Where I come from it’s like a desert; after this meeting I feel revived, and I see my situation as a privilege instead of a difficulty. I feel encouraged and more ‘connected’.
Sr Susan (Sister of St Joseph of Annecy)

I want to sow the seeds of the Focolare. We are all part of the same thing [after listening to ‘the Passion for the Church’]. Education is needed: education to the fact that we are one. We are all faces of the same Spirit, like a mosaic. Maybe it’s only now that I’m waking up to this. The weakness of one is the weakness of all: for me this is a revelation.
Sr Jo (Sister of Mercy)

I went to Castel Gandolfo near Rome and, coming here, I was amazed to find the same atmosphere and harmony. From the ‘Passion for the Church’ I take away the understanding that everything belongs to me, everything is ours and that I must open my mind to everything.
Sr Ildico (Augustinian sister)

Hearing Chiara talk like that back in 1966 was very special. God is to be thanked that he has put the whole dimension of the Church into Chiara. The sense of family among us (religious) was straightforward and deep; it amazed me: it is a great grace that the branch of the Religious is able to be a part of the Focolare Movement.
Angel (Augustinian and Episcopal Vicar for religious life in the Diocese in Madrid)

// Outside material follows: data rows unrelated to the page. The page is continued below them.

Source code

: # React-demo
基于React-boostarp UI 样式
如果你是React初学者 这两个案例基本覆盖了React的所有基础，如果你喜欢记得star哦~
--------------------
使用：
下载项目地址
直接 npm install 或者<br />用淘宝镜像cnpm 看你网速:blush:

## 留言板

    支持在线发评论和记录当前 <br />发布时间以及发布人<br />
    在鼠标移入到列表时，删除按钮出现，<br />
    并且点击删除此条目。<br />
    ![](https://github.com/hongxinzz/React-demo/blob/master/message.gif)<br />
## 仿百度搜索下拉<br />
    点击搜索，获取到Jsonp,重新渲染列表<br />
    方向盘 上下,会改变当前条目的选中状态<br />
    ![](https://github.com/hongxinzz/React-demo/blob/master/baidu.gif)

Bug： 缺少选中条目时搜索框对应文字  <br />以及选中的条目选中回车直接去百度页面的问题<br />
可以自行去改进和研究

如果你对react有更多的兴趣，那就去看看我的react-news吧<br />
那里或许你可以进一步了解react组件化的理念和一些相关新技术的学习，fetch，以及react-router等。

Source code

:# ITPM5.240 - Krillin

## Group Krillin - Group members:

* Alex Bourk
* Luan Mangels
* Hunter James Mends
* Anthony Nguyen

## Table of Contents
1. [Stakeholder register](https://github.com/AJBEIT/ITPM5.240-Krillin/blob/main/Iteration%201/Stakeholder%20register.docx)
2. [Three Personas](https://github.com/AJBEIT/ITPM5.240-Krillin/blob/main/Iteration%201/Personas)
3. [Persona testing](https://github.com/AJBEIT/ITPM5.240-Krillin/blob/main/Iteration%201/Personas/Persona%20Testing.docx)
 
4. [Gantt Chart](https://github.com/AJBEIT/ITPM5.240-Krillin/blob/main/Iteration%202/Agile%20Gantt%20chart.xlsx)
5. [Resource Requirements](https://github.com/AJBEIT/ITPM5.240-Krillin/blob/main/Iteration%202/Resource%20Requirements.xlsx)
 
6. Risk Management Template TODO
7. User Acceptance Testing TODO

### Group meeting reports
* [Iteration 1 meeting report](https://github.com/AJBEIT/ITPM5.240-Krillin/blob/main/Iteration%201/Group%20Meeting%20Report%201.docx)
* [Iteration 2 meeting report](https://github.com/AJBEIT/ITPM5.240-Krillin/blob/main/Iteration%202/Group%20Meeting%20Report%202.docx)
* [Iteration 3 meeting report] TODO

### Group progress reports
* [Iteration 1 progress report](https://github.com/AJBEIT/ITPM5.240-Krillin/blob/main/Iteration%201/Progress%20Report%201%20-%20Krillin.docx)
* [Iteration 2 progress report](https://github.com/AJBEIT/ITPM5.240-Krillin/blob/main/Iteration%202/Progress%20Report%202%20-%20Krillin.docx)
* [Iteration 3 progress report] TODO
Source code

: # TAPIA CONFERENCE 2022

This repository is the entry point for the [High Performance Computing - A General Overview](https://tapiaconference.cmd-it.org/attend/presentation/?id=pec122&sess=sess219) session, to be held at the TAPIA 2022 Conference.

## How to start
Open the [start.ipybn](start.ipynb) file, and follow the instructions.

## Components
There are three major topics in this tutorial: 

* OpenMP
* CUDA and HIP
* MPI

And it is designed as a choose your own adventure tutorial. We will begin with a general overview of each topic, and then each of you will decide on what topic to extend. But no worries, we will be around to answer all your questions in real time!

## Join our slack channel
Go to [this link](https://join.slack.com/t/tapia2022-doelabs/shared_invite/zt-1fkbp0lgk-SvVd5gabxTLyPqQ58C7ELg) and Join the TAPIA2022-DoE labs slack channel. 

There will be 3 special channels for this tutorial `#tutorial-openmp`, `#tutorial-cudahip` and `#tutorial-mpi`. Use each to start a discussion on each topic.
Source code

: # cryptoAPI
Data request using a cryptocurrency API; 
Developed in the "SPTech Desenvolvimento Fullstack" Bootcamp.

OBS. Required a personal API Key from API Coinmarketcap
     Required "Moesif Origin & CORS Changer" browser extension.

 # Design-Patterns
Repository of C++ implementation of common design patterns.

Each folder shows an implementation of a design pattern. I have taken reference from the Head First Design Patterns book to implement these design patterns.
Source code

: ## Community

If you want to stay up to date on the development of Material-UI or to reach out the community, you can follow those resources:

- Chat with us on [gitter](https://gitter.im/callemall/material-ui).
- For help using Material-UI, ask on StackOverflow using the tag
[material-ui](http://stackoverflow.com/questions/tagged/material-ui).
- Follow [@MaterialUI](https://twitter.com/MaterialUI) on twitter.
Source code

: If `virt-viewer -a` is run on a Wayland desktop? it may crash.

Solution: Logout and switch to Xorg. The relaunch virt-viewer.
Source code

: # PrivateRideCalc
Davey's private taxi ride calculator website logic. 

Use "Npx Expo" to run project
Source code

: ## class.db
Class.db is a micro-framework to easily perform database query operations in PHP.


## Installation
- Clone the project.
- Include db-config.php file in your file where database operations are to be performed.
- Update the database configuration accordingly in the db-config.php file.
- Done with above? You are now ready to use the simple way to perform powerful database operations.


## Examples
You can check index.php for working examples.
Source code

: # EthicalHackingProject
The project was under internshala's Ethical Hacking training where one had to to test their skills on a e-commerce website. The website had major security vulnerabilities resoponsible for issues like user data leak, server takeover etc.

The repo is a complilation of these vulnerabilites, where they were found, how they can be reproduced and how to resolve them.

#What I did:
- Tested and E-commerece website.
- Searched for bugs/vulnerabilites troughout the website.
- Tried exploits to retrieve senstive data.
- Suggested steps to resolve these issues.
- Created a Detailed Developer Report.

I understood more that it is GOD who makes history, our history. Meeting here, in this country, at this moment, was very important. It was nice to discover here a living ecumenism, not something we talk about.
José Antonio (Son of Divine Providence and Parish Priest in Spain)

There was a strong sense of Jesus among us: He was the organizer of everything in this family atmosphere. I understood that I must be more open to others – open my horizons. Often I am limited by what I think, what I can do, what I can contribute. From now on I will try to ‘see’ more with my heart. Things come from the heart, from unity. It was a conversion for me.